Just as the sqlite3_column_xxx() functions have sqlite_column_type() to provide the column types, the sqlite3_value_xxx() functions likewise have sqlite3_value_type(), which works in the same way. It is declared as follows:

int sqlite3_value_type(sqlite3_value*);

This function returns one of the following values, which correspond to SQLite's internal, storage classes (data types), defined as follows:

#define SQLITE_INTEGER  1
#define SQLITE_FLOAT    2
#define SQLITE_TEXT     3
#define SQLITE_BLOB     4
#define SQLITE_NULL     5

This covers the basic workings of the function/aggregate interface. We can now dive into some examples and practical applications. The Collation interface is so similar that it will be immediately understandable to you now that you've reviewed the interface for functions and aggregates.

Functions

Let's start our custom function development with a trivial example, one that is very easy to follow. Let's implement hello_newman(), but with a slight twist. We want to include using function arguments in the example, so hello_newman() will take one argument: the name of the person addressing him. It will work as follows:

sqlite > select hello_newman('Jerry') as reply;
reply
------------------
Hello Jerry

sqlite > select hello_newman('Kramer') as reply;
reply
------------------
Hello Kramer

sqlite > select hello_newman('George') as reply;
reply
------------------
Hello George

Listing 7-1 shows the basic program (taken from hello_newman.c). Some of the error-checking code has been removed for clarity.

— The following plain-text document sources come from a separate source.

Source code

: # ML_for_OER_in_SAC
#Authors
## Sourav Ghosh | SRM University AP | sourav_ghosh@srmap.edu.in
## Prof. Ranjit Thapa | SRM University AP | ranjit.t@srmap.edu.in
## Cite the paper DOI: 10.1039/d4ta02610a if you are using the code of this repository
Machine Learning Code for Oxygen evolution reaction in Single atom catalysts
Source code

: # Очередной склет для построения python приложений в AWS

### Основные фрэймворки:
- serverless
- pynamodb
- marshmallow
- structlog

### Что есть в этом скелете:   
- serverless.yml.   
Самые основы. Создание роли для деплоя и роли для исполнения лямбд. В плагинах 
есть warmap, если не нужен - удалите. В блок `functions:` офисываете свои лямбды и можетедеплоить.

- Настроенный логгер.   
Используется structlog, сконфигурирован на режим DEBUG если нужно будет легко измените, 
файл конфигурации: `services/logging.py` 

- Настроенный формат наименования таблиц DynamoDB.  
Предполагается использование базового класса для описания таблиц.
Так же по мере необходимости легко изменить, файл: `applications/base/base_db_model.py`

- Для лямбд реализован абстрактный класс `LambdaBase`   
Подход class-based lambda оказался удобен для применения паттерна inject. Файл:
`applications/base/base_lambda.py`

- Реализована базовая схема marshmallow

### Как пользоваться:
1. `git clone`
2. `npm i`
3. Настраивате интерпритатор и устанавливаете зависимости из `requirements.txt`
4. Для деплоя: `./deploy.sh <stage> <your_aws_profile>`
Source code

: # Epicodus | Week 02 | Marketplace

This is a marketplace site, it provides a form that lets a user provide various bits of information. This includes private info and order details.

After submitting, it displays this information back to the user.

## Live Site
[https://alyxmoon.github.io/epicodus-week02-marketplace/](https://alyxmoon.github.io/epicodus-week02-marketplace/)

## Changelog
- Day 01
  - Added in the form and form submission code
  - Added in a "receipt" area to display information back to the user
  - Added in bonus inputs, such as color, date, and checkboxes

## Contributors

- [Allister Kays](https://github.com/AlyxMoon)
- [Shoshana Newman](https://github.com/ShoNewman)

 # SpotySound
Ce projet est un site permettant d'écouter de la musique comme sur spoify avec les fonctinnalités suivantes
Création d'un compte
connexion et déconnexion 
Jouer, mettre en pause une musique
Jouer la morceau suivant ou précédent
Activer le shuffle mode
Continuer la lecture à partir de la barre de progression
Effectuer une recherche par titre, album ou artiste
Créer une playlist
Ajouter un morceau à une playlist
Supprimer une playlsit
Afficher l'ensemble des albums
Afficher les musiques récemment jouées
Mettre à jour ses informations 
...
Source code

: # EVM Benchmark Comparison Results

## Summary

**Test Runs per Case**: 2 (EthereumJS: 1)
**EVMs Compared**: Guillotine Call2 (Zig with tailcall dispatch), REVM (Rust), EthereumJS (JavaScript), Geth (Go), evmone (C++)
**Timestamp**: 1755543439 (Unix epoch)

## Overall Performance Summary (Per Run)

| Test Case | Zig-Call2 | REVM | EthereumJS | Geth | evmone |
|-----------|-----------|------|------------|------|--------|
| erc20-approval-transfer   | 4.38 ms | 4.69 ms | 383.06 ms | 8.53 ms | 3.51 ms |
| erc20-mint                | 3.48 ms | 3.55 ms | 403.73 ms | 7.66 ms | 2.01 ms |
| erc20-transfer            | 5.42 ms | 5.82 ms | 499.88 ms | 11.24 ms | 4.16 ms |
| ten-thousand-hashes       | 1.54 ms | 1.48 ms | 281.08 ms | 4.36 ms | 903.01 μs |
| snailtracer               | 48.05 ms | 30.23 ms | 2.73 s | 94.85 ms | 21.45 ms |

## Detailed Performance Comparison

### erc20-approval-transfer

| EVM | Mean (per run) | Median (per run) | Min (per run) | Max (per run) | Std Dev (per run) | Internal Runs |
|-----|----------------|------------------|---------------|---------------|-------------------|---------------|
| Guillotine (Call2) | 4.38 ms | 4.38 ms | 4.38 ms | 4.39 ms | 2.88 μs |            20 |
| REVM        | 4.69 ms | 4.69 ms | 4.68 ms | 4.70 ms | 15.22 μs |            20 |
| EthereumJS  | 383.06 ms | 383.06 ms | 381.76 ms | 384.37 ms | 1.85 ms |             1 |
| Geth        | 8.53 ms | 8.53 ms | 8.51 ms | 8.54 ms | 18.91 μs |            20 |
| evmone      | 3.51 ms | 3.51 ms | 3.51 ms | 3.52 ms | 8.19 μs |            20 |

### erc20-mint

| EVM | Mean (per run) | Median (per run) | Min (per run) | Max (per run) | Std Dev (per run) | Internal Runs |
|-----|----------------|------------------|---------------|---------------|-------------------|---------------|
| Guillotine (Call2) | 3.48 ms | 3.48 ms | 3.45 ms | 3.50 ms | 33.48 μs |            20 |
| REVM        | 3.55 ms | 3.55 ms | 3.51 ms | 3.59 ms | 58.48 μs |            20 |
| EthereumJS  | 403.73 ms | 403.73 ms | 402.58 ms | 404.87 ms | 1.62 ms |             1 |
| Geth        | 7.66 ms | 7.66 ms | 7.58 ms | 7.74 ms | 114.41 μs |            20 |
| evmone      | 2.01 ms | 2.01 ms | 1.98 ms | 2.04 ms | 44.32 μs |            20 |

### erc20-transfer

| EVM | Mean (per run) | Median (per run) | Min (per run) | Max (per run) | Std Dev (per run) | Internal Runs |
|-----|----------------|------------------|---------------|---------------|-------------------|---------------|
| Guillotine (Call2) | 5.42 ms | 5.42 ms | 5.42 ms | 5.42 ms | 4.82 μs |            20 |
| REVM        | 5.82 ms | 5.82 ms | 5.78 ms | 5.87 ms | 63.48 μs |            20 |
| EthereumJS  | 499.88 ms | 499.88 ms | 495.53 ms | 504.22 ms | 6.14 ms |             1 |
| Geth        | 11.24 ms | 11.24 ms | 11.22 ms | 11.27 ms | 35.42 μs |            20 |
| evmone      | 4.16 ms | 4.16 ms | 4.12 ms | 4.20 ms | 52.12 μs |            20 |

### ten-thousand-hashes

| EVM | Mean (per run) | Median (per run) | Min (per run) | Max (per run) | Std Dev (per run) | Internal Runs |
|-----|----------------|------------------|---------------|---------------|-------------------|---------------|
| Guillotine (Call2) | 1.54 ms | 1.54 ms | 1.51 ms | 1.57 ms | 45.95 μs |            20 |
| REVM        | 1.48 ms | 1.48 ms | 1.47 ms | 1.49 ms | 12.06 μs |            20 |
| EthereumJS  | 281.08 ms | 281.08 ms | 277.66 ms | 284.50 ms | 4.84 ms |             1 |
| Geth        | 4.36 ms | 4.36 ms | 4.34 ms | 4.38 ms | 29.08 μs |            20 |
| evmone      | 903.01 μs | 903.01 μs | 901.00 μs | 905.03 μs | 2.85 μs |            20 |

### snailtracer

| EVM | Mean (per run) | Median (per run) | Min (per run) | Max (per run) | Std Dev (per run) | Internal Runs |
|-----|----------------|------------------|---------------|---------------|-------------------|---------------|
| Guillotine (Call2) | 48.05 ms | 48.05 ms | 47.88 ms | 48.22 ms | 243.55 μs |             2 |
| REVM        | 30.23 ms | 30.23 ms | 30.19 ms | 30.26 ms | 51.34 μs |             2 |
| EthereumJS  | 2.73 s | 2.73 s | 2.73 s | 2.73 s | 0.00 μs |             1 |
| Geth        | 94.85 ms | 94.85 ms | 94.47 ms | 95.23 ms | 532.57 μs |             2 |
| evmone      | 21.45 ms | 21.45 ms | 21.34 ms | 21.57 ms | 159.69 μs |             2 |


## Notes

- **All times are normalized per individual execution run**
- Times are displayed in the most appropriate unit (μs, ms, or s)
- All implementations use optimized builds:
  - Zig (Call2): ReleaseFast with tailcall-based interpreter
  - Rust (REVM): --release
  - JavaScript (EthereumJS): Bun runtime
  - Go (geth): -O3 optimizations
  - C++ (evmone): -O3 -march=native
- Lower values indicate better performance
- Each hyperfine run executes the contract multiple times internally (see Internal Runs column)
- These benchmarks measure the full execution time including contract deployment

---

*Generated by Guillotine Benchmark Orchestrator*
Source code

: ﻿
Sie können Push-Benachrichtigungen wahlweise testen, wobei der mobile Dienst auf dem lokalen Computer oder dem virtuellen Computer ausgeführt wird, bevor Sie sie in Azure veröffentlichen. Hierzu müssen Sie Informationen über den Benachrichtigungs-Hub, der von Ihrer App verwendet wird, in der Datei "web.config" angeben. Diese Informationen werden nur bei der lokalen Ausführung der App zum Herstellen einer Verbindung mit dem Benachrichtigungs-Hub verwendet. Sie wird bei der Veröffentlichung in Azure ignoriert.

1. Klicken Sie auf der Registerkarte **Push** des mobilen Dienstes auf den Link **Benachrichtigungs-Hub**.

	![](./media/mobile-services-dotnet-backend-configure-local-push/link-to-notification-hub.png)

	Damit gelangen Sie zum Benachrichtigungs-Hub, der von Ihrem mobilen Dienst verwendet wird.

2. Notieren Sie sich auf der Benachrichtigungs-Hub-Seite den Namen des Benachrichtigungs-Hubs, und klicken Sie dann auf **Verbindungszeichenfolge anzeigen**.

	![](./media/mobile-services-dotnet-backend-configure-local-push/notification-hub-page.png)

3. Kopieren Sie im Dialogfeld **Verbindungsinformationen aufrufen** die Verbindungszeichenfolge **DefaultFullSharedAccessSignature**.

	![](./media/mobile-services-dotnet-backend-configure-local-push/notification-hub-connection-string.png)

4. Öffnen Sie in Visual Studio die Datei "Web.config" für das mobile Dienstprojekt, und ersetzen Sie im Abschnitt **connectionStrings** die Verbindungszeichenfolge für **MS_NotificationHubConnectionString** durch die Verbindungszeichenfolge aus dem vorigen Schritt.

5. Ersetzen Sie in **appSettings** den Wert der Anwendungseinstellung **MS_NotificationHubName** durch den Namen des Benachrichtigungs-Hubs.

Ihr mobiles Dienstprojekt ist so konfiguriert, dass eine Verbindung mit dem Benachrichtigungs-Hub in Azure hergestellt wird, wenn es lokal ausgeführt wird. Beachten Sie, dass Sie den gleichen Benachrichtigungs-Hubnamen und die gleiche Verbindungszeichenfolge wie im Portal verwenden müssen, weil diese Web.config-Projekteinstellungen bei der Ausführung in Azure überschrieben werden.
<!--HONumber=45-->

Listing 7-1. The hello_newman() Test Program

int main(int argc, char **argv)
{
    int rc; sqlite3 *db;

    sqlite3_open_v2("test.db", &db);
    sqlite3_create_function( db, "hello_newman", 1, SQLITE_UTF8, NULL,
                             hello_newman, NULL, NULL);

    /* Log SQL as it is executed. */
    log_sql(db,1);

    /* Call function with one text argument. */
    fprintf(stdout, "Calling with one argument. ");
    print_sql_result(db, "select hello_newman('Jerry')");
    /* Call function with two arguments.
    ** It will fail as we registered the function as taking only one argument.*/
    fprintf(stdout, " Calling with two arguments. ");
    print_sql_result(db, "select hello_newman ('Jerry', 'Elaine')");
/* Call function with no arguments. This will fail too */
    fprintf(stdout, " Calling with no arguments. ");
    print_sql_result(db, "select hello_newman()");

    /* Done */
    sqlite3_close(db);

    return 0;
}

This program connects to the database, registers the function, and then calls it three times. The callback function is implemented as follows:

void hello_newman(sqlite3_context* ctx, int nargs, sqlite3_value** values)
{
    const char *msg;

    /* Generate Newman's reply */
    msg = sqlite3_mprintf("Hello %s", sqlite3_value_text(values[0]));

    /* Set the return value. Have sqlite clean up msg w/ sqlite_free(). */
    sqlite3_result_text(ctx, msg, strlen(msg), sqlite3_free);
}

Running the program yields the following output:


Calling with one argument.
  TRACE: select hello_newman('Jerry')
hello_newman('Jerry')
---------------------
Hello Jerry

Calling with two arguments.
execute() Error: wrong number of arguments to function hello_newman()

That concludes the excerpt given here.